Tumors located in the upper quadrants in small- and medium-volume breasts with a small ptosis degree can be operated with the “round block” technique. Tumors located in the lower quadrants can be operated with Lejour or Pitanguy technique or similar reduction mammoplasty techniques depending on the volume and degree of breast ptosis. Large breasts with severe ptosis and/or with tumors located in the upper quadrants can be operated with breast reductions based on the lower pedicles. However, more advanced glandular remodeling or even the use of autologous tissues or prostheses to avoid major deformities is sometimes necessary. Basically, mastering three techniques—upper pedicle, lower pedicle, and round block—allows the remodeling of more than 90% of cases of BCS.

Concerning mastectomies with preservation of the skin or NAC , immediate reconstruction and contralateral remodeling at the same time also represent an important technical advance and follow the same OP principles. The breasts can be reconstructed with expanders and prostheses or with autologous tissue.

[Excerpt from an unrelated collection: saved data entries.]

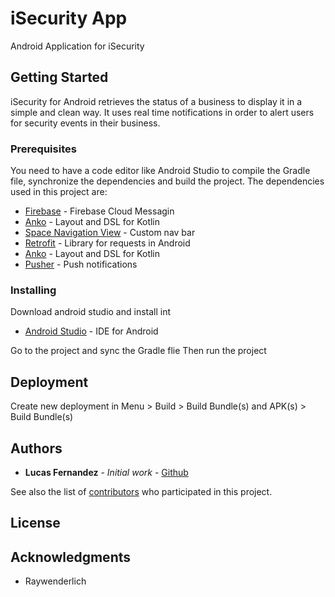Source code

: # iSecurity App

Android Application for iSecurity

## Getting Started

iSecurity for Android retrieves the status of a business to display it in a simple and clean way. It uses real time notifications in order to alert users for security events in their business.

### Prerequisites

You need to have a code editor like Android Studio to compile the Gradle file, synchronize the dependencies and build the project. The dependencies used in this project are:

* [Firebase](https://firebase.google.com) - Firebase Cloud Messagin
* [Anko](https://github.com/Kotlin/anko) - Layout and DSL for Kotlin
* [Space Navigation View](https://github.com/armcha/Space-Navigation-View) - Custom nav bar
* [Retrofit](https://square.github.io/retrofit/) - Library for requests in Android
* [Anko](https://github.com/Kotlin/anko) - Layout and DSL for Kotlin
* [Pusher](https://pusher.com) - Push notifications

### Installing

Download android studio and install int

* [Android Studio](https://developer.android.com/studio/install) - IDE for Android

Go to the project and sync the Gradle flie
Then run the project


## Deployment

Create new deployment in Menu > Build > Build Bundle(s) and APK(s) > Build Bundle(s)

## Authors

* **Lucas Fernandez** - *Initial work* - [Github](https://github.com/lucferbux)

See also the list of [contributors](https://github.com/your/project/contributors) who participated in this project.

## License


## Acknowledgments

* Raywenderlich
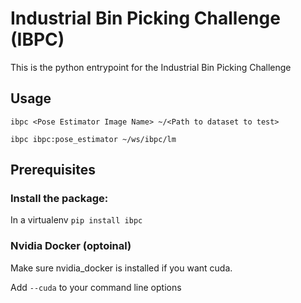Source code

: # Industrial Bin Picking Challenge (IBPC)

This is the python entrypoint for the Industrial Bin Picking Challenge

## Usage

`ibpc <Pose Estimator Image Name> ~/<Path to dataset to test>`

`ibpc ibpc:pose_estimator ~/ws/ibpc/lm`


## Prerequisites


### Install the package:

In a virtualenv
`pip install ibpc`


### Nvidia Docker (optoinal)
Make sure nvidia_docker is installed if you want cuda. 

Add `--cuda` to your command line options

Influence on Oncologic Treatment

The basilar study that established OP draws attention not only to its cosmetic benefits, but mainly to the surgical margins in this procedure. At the Institute Curie, Paris, Clough et al. [1] studied 101 patients operated by means of OP techniques between 1985 and 1999. The average tumor-resected breast tissue weight was 222 g (four times as much as in a classic quadrantectomy). In 90 patients, the margins were free, and in 11 patients they were positive. The mean follow-up was 3.8 years and the local recurrence rate was 9.4%. Overall survival in this group of patients was 95.7% and metastasis-free survival was 82.8%. Aesthetic results were considered favorable in most cases. The study was able to bring important elements for discussion in the scientific community and proved the capacity of this type of surgery to allow more extensive breast resections.

Two other studies at the European Institute of Oncology in Milan have demonstrated the oncological safety of OP. The first one, a prospective study, compared the quadrantectomy margins with the OP margins and found a higher negative margin index in OP, thus confirming previous data in non-comparative studies. The second one, a retrospective cohort, sought to assess late oncologic outcomes. In the period between 1994 and 1999, 148 patients with tumors T1 to T3 underwent this type of surgery. The mean follow-up of these patients was 74 months and showed a lower-than-expected local recurrence rate in conventional CS. There was no local recurrence in patients in the carcinoma in situ and the pT1 carcinoma groups. Recent meta-analysis also showed lower rates of reoperation with OP compared to BCS.

There are well-established indications for OP in BCS. The main one is for patients with gigantism, where the results of mastectomy with preservation of the skin or the NAC are usually unsatisfactory and the OP can also favor radiotherapeutic planning.

Therefore, besides allowing for aesthetic improvement, OP can also reduce reoperations with damaged margins in the BCS. Breast reduction also improves local conditions for radiotherapy planning in bulky breasts, or it even allows BCS in patients with small breasts or in cases of tumors located in regions at risk for obtaining a satisfactory aesthetic result and in multifocal and multicentric tumors. This advance definitively modified the view that the concern with aesthetics could impair the oncological result, or vice- versa. And with that, the a esthetic results in both BCS and mastectomy have improved significantly in recent years.